Carola parecía más bonita con un color terroso en la cara enmarcada en el pelo rubio, y no escuchaba las demandas de Bárbara quien le pedía, las veces en que percibía que pudiera prestarle atención, jugar a la canasta, juego en el que además, ésta tenía una suerte diabólica,
pues robaba los pozos más suculentos y cortaba con un movimiento ansioso, a pesar de dejar a su hermana con todas las cartas en contra.
Lógicamente, entonces, que verla hermosa, comprender que era mayor y que había llamado la atención de un primo inalcanzable, había llenado su corazón de un rencor sordo que esperaba la primera de cambio para vengarse de la mirada aparentemente dulcificada de los tórtolos.
Fue así que una noche, en medio de una sesión de espiritismo que horrorizaba a Constanza y excitaba hasta el delirio a Polo, apareció la figura de Quitito en la casita donde dormían los chicos.
Rosa se vio haciendo su equipaje y regresando a la casa de su madre en Bragado, ya que su suspicacia le hacía aventurar que había un delator de las travesuras de los menores, por lo que instantáneamente miró a Bárbara, quien bajó la cabeza repentinamente entusiasmada con el cartelito que señalaba “NO” en ronda con el abecedario, para que el espíritu invocado pudiera negar cuando se le preguntaba alguna pista.
- Carola, buscá tus cosas que te venís a dormir arriba con nosotros- ordenó con tono cortante.
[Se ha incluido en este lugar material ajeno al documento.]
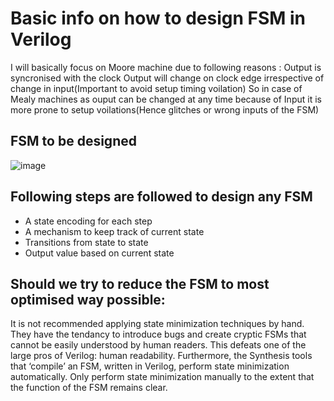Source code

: # Basic info on how to design FSM in Verilog
I will basically focus on Moore machine due to following reasons :
Output is syncronised with the clock
Output will change on clock edge irrespective of change in input(Important to avoid setup timing voilation)
So in case of Mealy machines as ouput can be changed at any time because of Input it is more prone to setup voilations(Hence glitches or wrong inputs of the FSM)


## FSM to be designed
![image](https://user-images.githubusercontent.com/49076977/123484931-c361cd00-d626-11eb-8cc8-f9b7b8a78440.png)

## Following steps are followed to design any FSM
- A state encoding for each step
- A mechanism to keep track of current state
- Transitions from state to state
- Output value based on current state

## Should we try to reduce the FSM to most optimised way possible:
It is not recommended applying state minimization techniques by hand. They have the tendancy to
introduce bugs and create cryptic FSMs that cannot be easily understood by human readers. This defeats
one of the large pros of Verilog: human readability. Furthermore, the Synthesis tools that ‘compile’ an
FSM, written in Verilog, perform state minimization automatically. Only perform state minimization
manually to the extent that the function of the FSM remains clear.

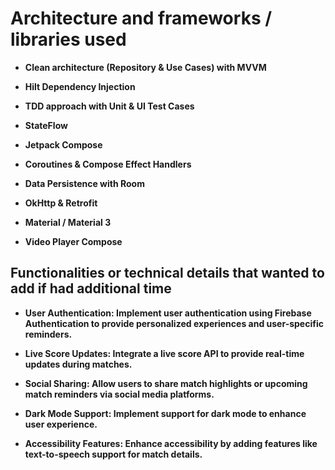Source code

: 
# Architecture and frameworks / libraries used

- **Clean architecture (Repository & Use Cases) with MVVM**

- **Hilt Dependency Injection**

- **TDD approach with Unit & UI Test Cases**

- **StateFlow**

- **Jetpack Compose**

- **Coroutines & Compose Effect Handlers**

- **Data Persistence with Room**

- **OkHttp & Retrofit**

- **Material / Material 3**

- **Video Player Compose**

## Functionalities or technical details that wanted to add if had additional time

- **User Authentication: Implement user authentication using Firebase Authentication to provide personalized experiences and user-specific reminders.**

- **Live Score Updates: Integrate a live score API to provide real-time updates during matches.**

- **Social Sharing: Allow users to share match highlights or upcoming match reminders via social media platforms.**

- **Dark Mode Support: Implement support for dark mode to enhance user experience.**

- **Accessibility Features: Enhance accessibility by adding features like text-to-speech support for match details.**
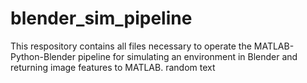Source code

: # blender_sim_pipeline

This respository contains all files necessary to operate the MATLAB-Python-Blender pipeline for simulating an environment in Blender and returning image features to MATLAB. 
random text
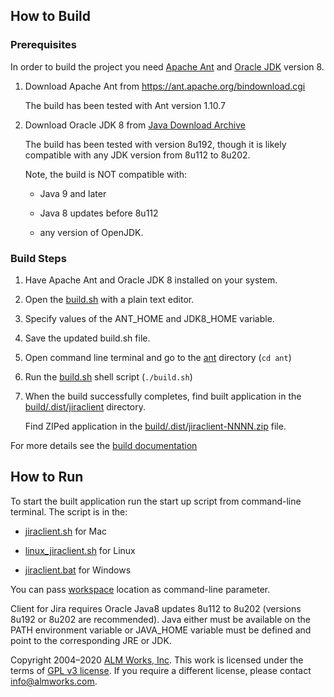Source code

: ## How to Build

### Prerequisites

In order to build the project you need [Apache Ant](https://ant.apache.org/) and [Oracle JDK](https://www.oracle.com/java/) version 8. 

1. Download Apache Ant from https://ant.apache.org/bindownload.cgi 
  
     The build has been tested with Ant version 1.10.7

2. Download Oracle JDK 8 from [Java Download Archive](https://www.oracle.com/java/technologies/javase/javase8-archive-downloads.html)

     The build has been tested with version 8u192, though it is likely compatible with any JDK version
     from 8u112 to 8u202.
   
     Note, the build is NOT compatible with:
    
      * Java 9 and later
    
      * Java 8 updates before 8u112
    
      * any version of OpenJDK.   

### Build Steps

1. Have Apache Ant and Oracle JDK 8 installed on your system.

2. Open the [build.sh](ant/build.sh) with a plain text editor.

3. Specify values of the ANT_HOME and JDK8_HOME variable.

4. Save the updated build.sh file.

5. Open command line terminal and go to the [ant](ant) directory (`cd ant`)

6. Run the [build.sh](ant/build.sh) shell script (`./build.sh`)

7. When the build successfully completes, find built application in the [build/.dist/jiraclient](/build/.dist/jiraclient)
directory.

     Find ZIPed application in the [build/.dist/jiraclient-NNNN.zip](/build/.dist/jiraclient-9876.zip) file.
   
For more details see the [build documentation](ant/BUILD.md)   

## How to Run

To start the built application run the start up script from command-line terminal.
The script is in the:

 * [jiraclient.sh](./build/.dist/jiraclient/bin/jiraclient.sh) for Mac
 
 * [linux_jiraclient.sh](./build/.dist/jiraclient/bin/linux_jiraclient.sh) for Linux
 
 * [jiraclient.bat](./build/.dist/jiraclient/bin/jiraclient.bat) for Windows
 
You can pass [workspace](https://wiki.almworks.com/display/jc16/Workspace) location as command-line parameter.

Client for Jira requires Oracle Java8 updates 8u112 to 8u202 (versions 8u192 or 8u202 are recommended).
Java either must be available on the PATH environment variable 
or JAVA_HOME variable must be defined and point to the corresponding JRE or JDK.
 
 Copyright 2004–2020 [ALM Works, Inc](https://almworks.com/). This work is licensed under the terms of [GPL v3  license](https://www.gnu.org/licenses/gpl-3.0.html). 
 If you require a different license, please contact [info@almworks.com](info@almworks.com).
Ella buscó con sus ojos ya llenos de lágrimas los ojos de Bárbara, que estaban siguiendo ahora el humo del espiral contra los mosquitos.
- ¿Pero por qué tío Quitito?- preguntó una de las hermanas de Polo con un ligero malestar en la voz. Carola no dijo nada, y buscó los enseres inmediatos para pasar la noche.
Dio por sentada la infidencia de Bárbara, pero buscaba en su memoria cuál había sido la conducta que hubiese ameritado semejante castigo, a cumplir con el silencio de las carmelitas descalzas.
Cuando Quitito cerró la puerta tras de la figura pequeña de Carola que pasaba por debajo de su codo ahuecándose en su humillación y su tristeza, todos quedaron callados, con las cabezas sobre la ronda del abecedario ya inútil y la copa dada vuelta.
Y fue Rosa la que levantó enérgicamente a Bárbara de un brazo, con los ojos irradiando la grandeza de los seres simples:
- Andá a decirle a tu papá que eran todas mentiras tuyas –
Mientras, una de las hermanas de Polo se sacaba una de sus pulseras de mostacillas para regalársela a su prima cuando regresara, y la otra acomodaba nuevamente las letras del abecedario que se habían movido de lugar.